Detoxification is also known as ‘withdrawal’. Cutting back or stopping substance abuse can have physical and psychological effects and may need careful supervision. Physical dependence occurs when the body becomes accustomed to the presence of whatever substance the person is using so that the person needs it to feel ‘normal’ and to function.

Psychological dependence arises from the person believing that they need the substance to function and to feel normal, perhaps in specific situations such as unwinding or at a formal social occasion.

Withdrawal Symptoms

Withdrawal symptoms vary in type, duration and severity according to the type of drug, how long the person has been using it, and individual characteristics such as age and physical and mental health. Common symptoms are:

  • Cravings
  • Agitation
  • Sleep disturbances
  • Dizziness
  • Nausea
  • Anxiety
  • Inability to concentrate
  • Mood swings
  • Unpleasant sensations such as itching and pain.

Symptoms can last for a few days or months, depending on the type of drug and length of use.

Unsupervised withdrawal can be dangerous and, in some cases, life-threatening.

Detoxification is a set of interventions aimed at managing acute intoxication and withdrawal. It denotes a clearing of toxins from the body of the patient who is acutely intoxicated and/or dependent on substances of abuse. Detoxification seeks to minimize the physical harm caused by the abuse of substances.
Center for Substance Abuse Treatment, Detoxification and Substance Abuse Treatment

Alcohol Withdrawal

Sudden withdrawal from extended alcohol abuse can be dangerous and result in a condition called ‘delirium tremens’ (DTs), with symptoms of:

  • Profound confusion
  • Autonomic hyperactivity
  • Cardiovascular collapse, which can be potentially fatal.

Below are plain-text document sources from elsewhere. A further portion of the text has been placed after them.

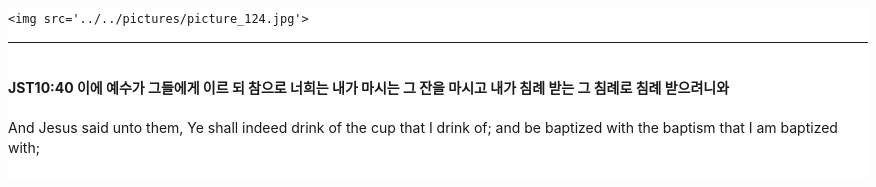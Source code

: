     <img src='../../pictures/picture_124.jpg'>
  </div>
</div>

---

<div class="columns">
  <div class="scriptures">
    <br>
    <div class="scripture">
      <b>JST10:40 이에 예수가 그들에게 이르 되 참으로 너희는 내가 마시는 그 잔을 마시고 내가 침례 받는 그 침례로 침례 받으려니와 
      </b>
    </div>
    <br>
    <div class="scripture">And Jesus said unto them, Ye shall indeed drink of the cup that I drink of; and be baptized with the baptism that I am baptized with; 
    </div>
    <br>
    <div class="scripture">
      <b>
      </b>
    </div>
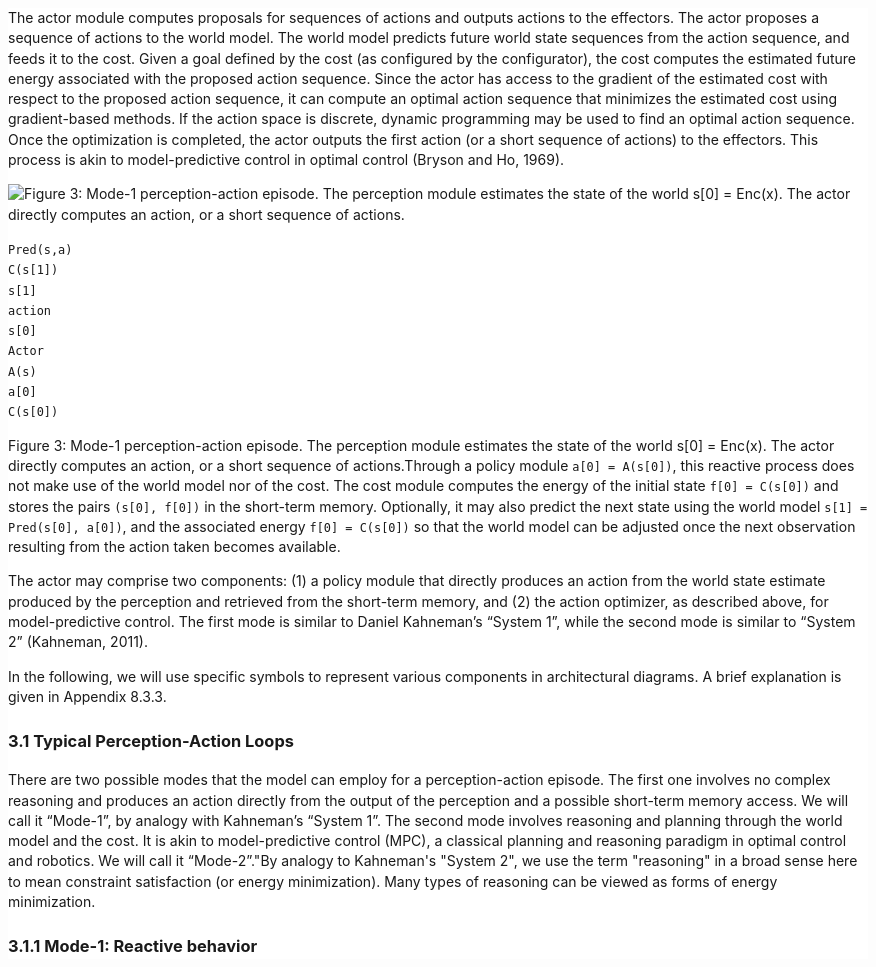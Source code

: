 The actor module computes proposals for sequences of actions and outputs actions to the effectors. The actor proposes a sequence of actions to the world model. The world model predicts future world state sequences from the action sequence, and feeds it to the cost. Given a goal defined by the cost (as configured by the configurator), the cost computes the estimated future energy associated with the proposed action sequence. Since the actor has access to the gradient of the estimated cost with respect to the proposed action sequence, it can compute an optimal action sequence that minimizes the estimated cost using gradient-based methods. If the action space is discrete, dynamic programming may be used to find an optimal action sequence. Once the optimization is completed, the actor outputs the first action (or a short sequence of actions) to the effectors. This process is akin to model-predictive control in optimal control (Bryson and Ho, 1969).

![Figure 3: Mode-1 perception-action episode. The perception module estimates the state of the world s[0] = Enc(x). The actor directly computes an action, or a short sequence of actions.](bg9.png)

```
Pred(s,a)
C(s[1])
s[1]
action
s[0]
Actor
A(s)
a[0]
C(s[0])
```
Figure 3: Mode-1 perception-action episode. The perception module estimates the state of the world s[0] = Enc(x). The actor directly computes an action, or a short sequence of actions.Through a policy module `a[0] = A(s[0])`, this reactive process does not make use of the world model nor of the cost. The cost module computes the energy of the initial state `f[0] = C(s[0])` and stores the pairs `(s[0], f[0])` in the short-term memory. Optionally, it may also predict the next state using the world model `s[1] = Pred(s[0], a[0])`, and the associated energy `f[0] = C(s[0])` so that the world model can be adjusted once the next observation resulting from the action taken becomes available.

The actor may comprise two components: (1) a policy module that directly produces an action from the world state estimate produced by the perception and retrieved from the short-term memory, and (2) the action optimizer, as described above, for model-predictive control. The first mode is similar to Daniel Kahneman’s “System 1”, while the second mode is similar to “System 2” (Kahneman, 2011).

In the following, we will use specific symbols to represent various components in architectural diagrams. A brief explanation is given in Appendix 8.3.3.

### 3.1 Typical Perception-Action Loops

There are two possible modes that the model can employ for a perception-action episode. The first one involves no complex reasoning and produces an action directly from the output of the perception and a possible short-term memory access. We will call it “Mode-1”, by analogy with Kahneman’s “System 1”. The second mode involves reasoning and planning through the world model and the cost. It is akin to model-predictive control (MPC), a classical planning and reasoning paradigm in optimal control and robotics. We will call it “Mode-2”."By analogy to Kahneman's "System 2", we use the term "reasoning" in a broad sense here to mean constraint satisfaction (or energy minimization). Many types of reasoning can be viewed as forms of energy minimization.

### 3.1.1 Mode-1: Reactive behavior


[//]: # (pff)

DTs is commonly treated with benzodiazepine to control agitation and risk of seizures.

Reading
Case Study
Detoxification Gone Wrong

Ezra is in his mid-forties. He is a computer engineer and runs his own business. Some years ago, he was involved in a road traffic accident that left him with severe chronic back pain. After unsuccessful surgery, Ezra became dependent on opioid painkillers. He has been using them ever since, and also uses other drugs that he obtains from drug dealers. He has undertaken detoxification programs twice, but each time he returns to using drugs to mask his pain.

He and his partner, Millie, are planning to start a family. Millie has offered to help him to detox at home, as she does not want to risk a pregnancy while he is still using. Ezra agrees to try again, and they book a chalet for a week on the outskirts of a tourist town.

After the first couple of days, Ezra begins to feel unwell. He has cold sweats and palpitations, feels nauseous and unable to eat, is thirsty and has shooting pains in his legs and feet. His skin feels itchy, and he cannot stop himself from scratching. He is irritable, unable to concentrate and is slurring his words. Millie stays with him and encourages him to drink water, keep warm and sleep.

On the third morning, she is unable to rouse Ezra. His breathing is laboured, and his skin is clammy and cold. Millie panics and calls an ambulance, which takes an hour or more to reach them. When it arrives, Ezra has lapsed into a coma and the paramedics rush him to the nearest hospital, where he is resuscitated but is left with significant brain damage.